He looked down at her wrists with a sneer. The scars were ugly, even though the wounds had long since healed. He could see stitch marks where some emergency room doctor had closed what must have been hideous wounds. He could only assume they were self-inflicted. One thing he knew for certain was that she hadn't hesitated. These wounds hadn't been a cry for help. She'd been totally focused on finding the most expeditious way to the radial artery and severe bloodletting. Jesus Christ.
"Let go of me," she said.
He looked away from the scars and met her gaze. Her eyes were the color of Arizona turquoise. large and fragile and fringed with sooty lashes. They were the kind of eyes a man could get lost in if he looked too long. He wondered what could have been terrible enough to make this pretty young woman think that death was a better alternative than life.

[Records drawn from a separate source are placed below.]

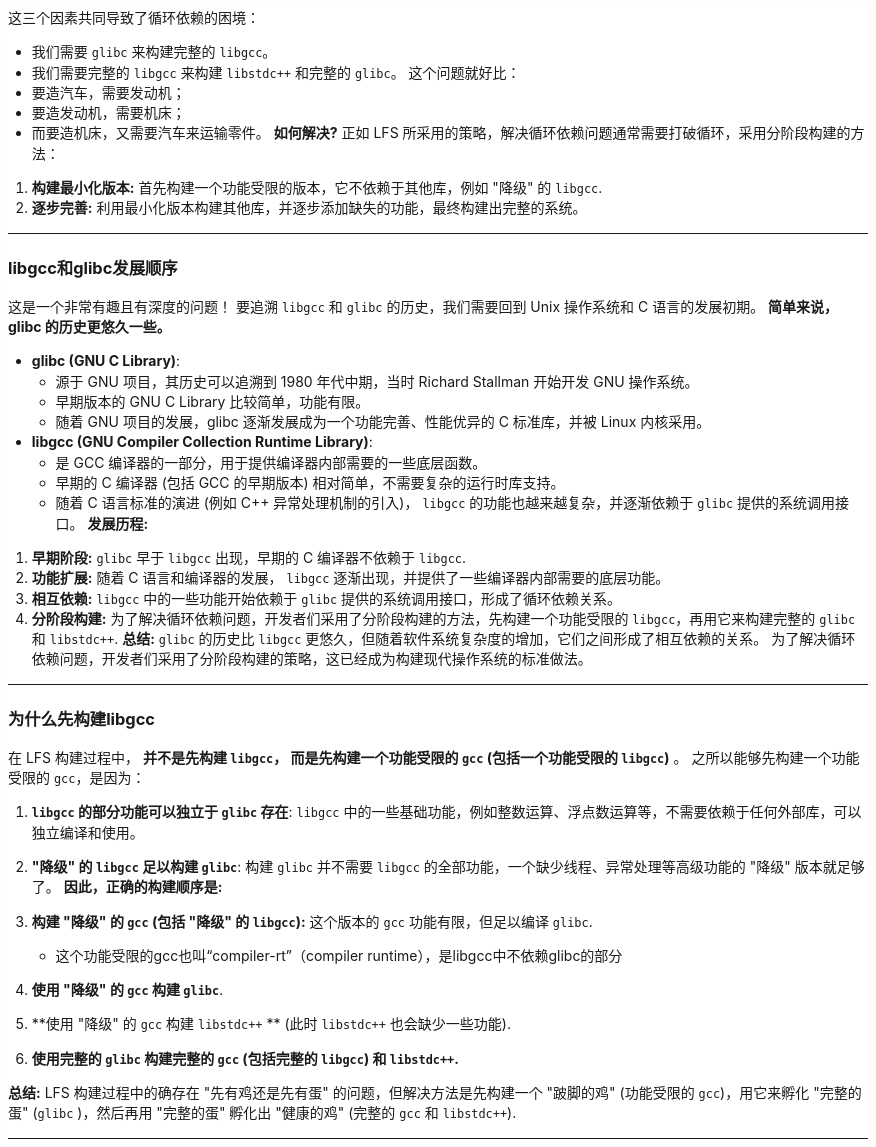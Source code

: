 这三个因素共同导致了循环依赖的困境：
- 我们需要 `glibc` 来构建完整的 `libgcc`。
- 我们需要完整的 `libgcc` 来构建 `libstdc++` 和完整的 `glibc`。
这个问题就好比：
- 要造汽车，需要发动机；
- 要造发动机，需要机床；
- 而要造机床，又需要汽车来运输零件。
**如何解决?**
正如 LFS 所采用的策略，解决循环依赖问题通常需要打破循环，采用分阶段构建的方法：
1. **构建最小化版本:** 首先构建一个功能受限的版本，它不依赖于其他库，例如 "降级" 的 `libgcc`.
2. **逐步完善:** 利用最小化版本构建其他库，并逐步添加缺失的功能，最终构建出完整的系统。
---
### libgcc和glibc发展顺序
这是一个非常有趣且有深度的问题！
要追溯 `libgcc` 和 `glibc` 的历史，我们需要回到 Unix 操作系统和 C 语言的发展初期。
**简单来说，glibc 的历史更悠久一些。**
- **glibc (GNU C Library)**:
    - 源于 GNU 项目，其历史可以追溯到 1980 年代中期，当时 Richard Stallman 开始开发 GNU 操作系统。
    - 早期版本的 GNU C Library 比较简单，功能有限。
    - 随着 GNU 项目的发展，glibc 逐渐发展成为一个功能完善、性能优异的 C 标准库，并被 Linux 内核采用。
- **libgcc (GNU Compiler Collection Runtime Library)**:
    - 是 GCC 编译器的一部分，用于提供编译器内部需要的一些底层函数。
    - 早期的 C 编译器 (包括 GCC 的早期版本) 相对简单，不需要复杂的运行时库支持。
    - 随着 C 语言标准的演进 (例如 C++ 异常处理机制的引入)， `libgcc` 的功能也越来越复杂，并逐渐依赖于 `glibc` 提供的系统调用接口。
**发展历程:**
1. **早期阶段:** `glibc` 早于 `libgcc` 出现，早期的 C 编译器不依赖于 `libgcc`.
2. **功能扩展:** 随着 C 语言和编译器的发展， `libgcc` 逐渐出现，并提供了一些编译器内部需要的底层功能。
3. **相互依赖:** `libgcc` 中的一些功能开始依赖于 `glibc` 提供的系统调用接口，形成了循环依赖关系。
4. **分阶段构建:** 为了解决循环依赖问题，开发者们采用了分阶段构建的方法，先构建一个功能受限的 `libgcc`，再用它来构建完整的 `glibc` 和 `libstdc++`.
**总结:**
`glibc` 的历史比 `libgcc` 更悠久，但随着软件系统复杂度的增加，它们之间形成了相互依赖的关系。  为了解决循环依赖问题，开发者们采用了分阶段构建的策略，这已经成为构建现代操作系统的标准做法。

---
### 为什么先构建libgcc
在 LFS 构建过程中， **并不是先构建 `libgcc`， 而是先构建一个功能受限的 `gcc` (包括一个功能受限的 `libgcc`)** 。
之所以能够先构建一个功能受限的 `gcc`，是因为：
1. **`libgcc` 的部分功能可以独立于 `glibc` 存在**: `libgcc` 中的一些基础功能，例如整数运算、浮点数运算等，不需要依赖于任何外部库，可以独立编译和使用。
2. **"降级" 的 `libgcc` 足以构建 `glibc`**: 构建 `glibc` 并不需要 `libgcc` 的全部功能，一个缺少线程、异常处理等高级功能的 "降级" 版本就足够了。
**因此，正确的构建顺序是:**

1. **构建 "降级" 的 `gcc` (包括 "降级" 的 `libgcc`):** 这个版本的 `gcc` 功能有限，但足以编译 `glibc`.
	- 这个功能受限的gcc也叫“compiler-rt”（compiler runtime），是libgcc中不依赖glibc的部分
2. **使用 "降级" 的 `gcc` 构建 `glibc`**.
3. **使用 "降级" 的 `gcc` 构建 `libstdc++` ** (此时 `libstdc++` 也会缺少一些功能).
4. **使用完整的 `glibc` 构建完整的 `gcc` (包括完整的 `libgcc`) 和 `libstdc++`.**

**总结:**
LFS 构建过程中的确存在 "先有鸡还是先有蛋" 的问题，但解决方法是先构建一个 "跛脚的鸡" (功能受限的 `gcc`)，用它来孵化 "完整的蛋" (`glibc` )，然后再用 "完整的蛋" 孵化出 "健康的鸡" (完整的 `gcc` 和 `libstdc++`).

---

He released her with a tad too much force, sending her stumbling back. "If you're not off this porch in the next ten seconds, I'm going to call the cops and have you arrested for trespassing."
"I'll go,” she said. "But I don't see how you can think that burying your head in the sand and letting your son's killer go free is a better alternative than the truth."
"Give me one reason why I ought to believe you."
"Because the man who took our children from us is going to kill again if someone doesn't stop him."
Nick stared at her, incredulous and shocked speechless. "How do you know that?"
"I know. And I know we don't have much time to stop him."
"Does this nameless, faceless monster have a name?" he asked. "An address? Hell, maybe you've got his home phone number?"
"I don't have a name!'
"That's convenient as hell." Sighing tiredly, he scrubbed his hand over his jaw, realized she'd given him a headache. "Go tell the police what you know and leave me the hell out of it."
"The police won't believe me."
"You think maybe that might be because your theory is total bullshit?"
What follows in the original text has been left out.